*Exercise directions*
Below are some records; output exactly the lines from the line with "2. file: plashka_temp.jsx" to the line with "1.1. Add arrows svg in index.js(assets)", both ends kept, and nothing more.

*Saved entries*
****

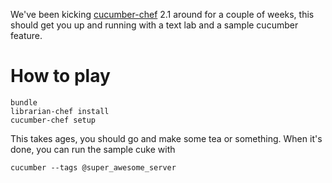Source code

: We've been kicking [cucumber-chef](https://github.com/Atalanta/cucumber-chef) 2.1 around for a couple of weeks, this should get you up and running with a text lab and a sample cucumber feature.

How to play
===========

    bundle
    librarian-chef install
    cucumber-chef setup

This takes ages, you should go and make some tea or something. When it's done, you can run the sample cuke with

    cucumber --tags @super_awesome_server
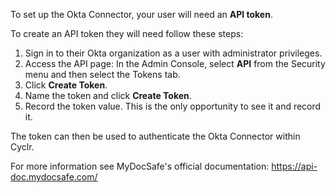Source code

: 
To set up the Okta Connector, your user will need an **API token**.

To create an API token they will need follow these steps:

1. Sign in to their Okta organization as a user with administrator privileges.
2. Access the API page: In the Admin Console, select **API** from the Security menu and then select the Tokens tab.
3. Click **Create Token**.
4. Name the token and click **Create Token**.
5. Record the token value. This is the only opportunity to see it and record it.

The token can then be used to authenticate the Okta Connector within Cyclr.

For more information see MyDocSafe's official documentation: https://api-doc.mydocsafe.com/
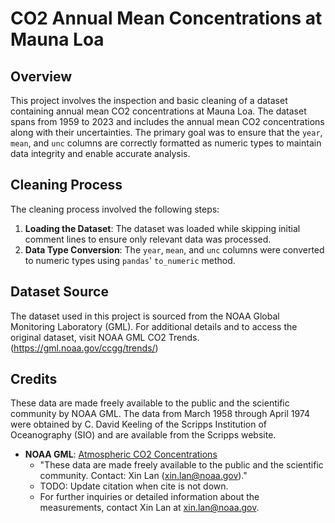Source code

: # CO2 Annual Mean Concentrations at Mauna Loa

## Overview
This project involves the inspection and basic cleaning of a dataset containing annual mean CO2 concentrations at Mauna Loa. The dataset spans from 1959 to 2023 and includes the annual mean CO2 concentrations along with their uncertainties. The primary goal was to ensure that the `year`, `mean`, and `unc` columns are correctly formatted as numeric types to maintain data integrity and enable accurate analysis.

## Cleaning Process
The cleaning process involved the following steps:
1. **Loading the Dataset**: The dataset was loaded while skipping initial comment lines to ensure only relevant data was processed.
2. **Data Type Conversion**: The `year`, `mean`, and `unc` columns were converted to numeric types using `pandas`' `to_numeric` method. 

## Dataset Source

The dataset used in this project is sourced from the NOAA Global Monitoring Laboratory (GML). For additional details and to access the original dataset, visit NOAA GML CO2 Trends. (https://gml.noaa.gov/ccgg/trends/)

## Credits

These data are made freely available to the public and the scientific community by NOAA GML. The data from March 1958 through April 1974 were obtained by C. David Keeling of the Scripps Institution of Oceanography (SIO) and are available from the Scripps website.

- **NOAA GML**: [Atmospheric CO2 Concentrations](https://gml.noaa.gov/ccgg/trends/)
  - "These data are made freely available to the public and the scientific community. Contact: Xin Lan (xin.lan@noaa.gov)."
  - TODO: Update citation when cite is not down.
  - For further inquiries or detailed information about the measurements, contact Xin Lan at xin.lan@noaa.gov.
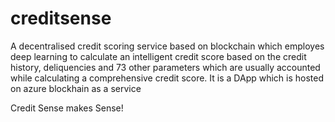 # creditsense
A decentralised credit scoring service based on blockchain which employes deep learning to calculate an intelligent credit score based on the credit history, deliquencies and 73 other parameters which are usually accounted while calculating a comprehensive credit score. It is a DApp which is hosted on azure blockhain as a service

Credit Sense makes Sense!
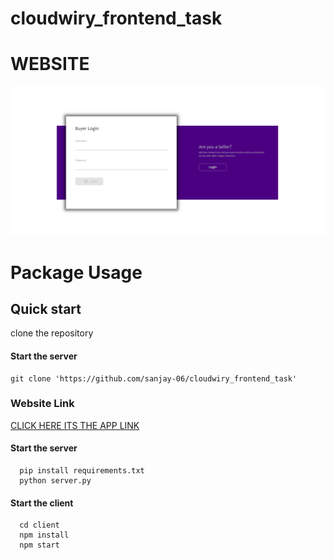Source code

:
# cloudwiry_frontend_task

<h1>WEBSITE</h1>

![gitlogo](login.png)

# Package Usage

## Quick start

clone the repository
#### Start the server
    git clone 'https://github.com/sanjay-06/cloudwiry_frontend_task'
      
### Website Link
<a href="https://site-linked.herokuapp.com/" target="new">CLICK HERE ITS THE APP LINK</a>

#### Start the server
      pip install requirements.txt
      python server.py

#### Start the client
      cd client
      npm install
      npm start



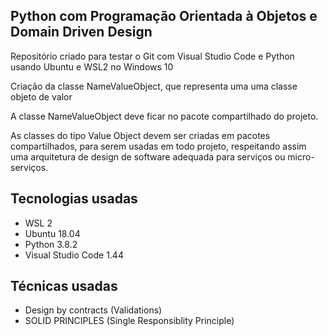 ## Python com Programação Orientada à Objetos e Domain Driven Design

Repositório criado para testar o Git com Visual Studio Code e Python usando Ubuntu e WSL2 no Windows 10

Criação da classe NameValueObject, que representa uma uma classe objeto de valor

A classe NameValueObject deve ficar no pacote compartilhado do projeto.

As classes do tipo Value Object devem ser criadas em pacotes compartilhados, para serem usadas em todo 
projeto, respeitando assim uma arquitetura de design de software adequada para serviços ou micro-serviços.

<h2><strong>Tecnologias usadas</strong></h2>

- WSL 2
- Ubuntu 18.04
- Python 3.8.2
- Visual Studio Code 1.44

<h2><strong>Técnicas usadas</strong></h2>

- Design by contracts (Validations)
- SOLID PRINCIPLES (Single Responsiblity Principle)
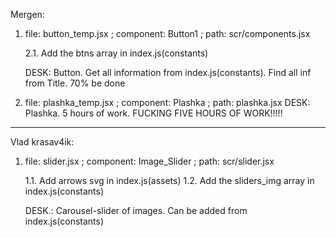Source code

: Mergen:
   1. file: button_temp.jsx ; component: Button1 ; path: scr/components.jsx

      2.1. Add the btns array in index.js(constants)

      DESK:
        Button. Get all information from index.js(constants). Find all inf from Title. 70% be done 

   2. file: plashka_temp.jsx ; component: Plashka ; path: plashka.jsx
      DESK:
        Plashka. 5 hours of work. FUCKING FIVE HOURS OF WORK!!!!! 

---

Vlad krasav4ik:

   1. file: slider.jsx ; component: Image_Slider ; path: scr/slider.jsx

      1.1. Add arrows svg in index.js(assets)
      1.2. Add the sliders_img array in index.js(constants)

      DESK.:
        Carousel-slider of images. Can be added from index.js(constants)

****

*Response to the task*
   2. file: plashka_temp.jsx ; component: Plashka ; path: plashka.jsx
      DESK:
        Plashka. 5 hours of work. FUCKING FIVE HOURS OF WORK!!!!! 

---

Vlad krasav4ik:

   1. file: slider.jsx ; component: Image_Slider ; path: scr/slider.jsx

      1.1. Add arrows svg in index.js(assets)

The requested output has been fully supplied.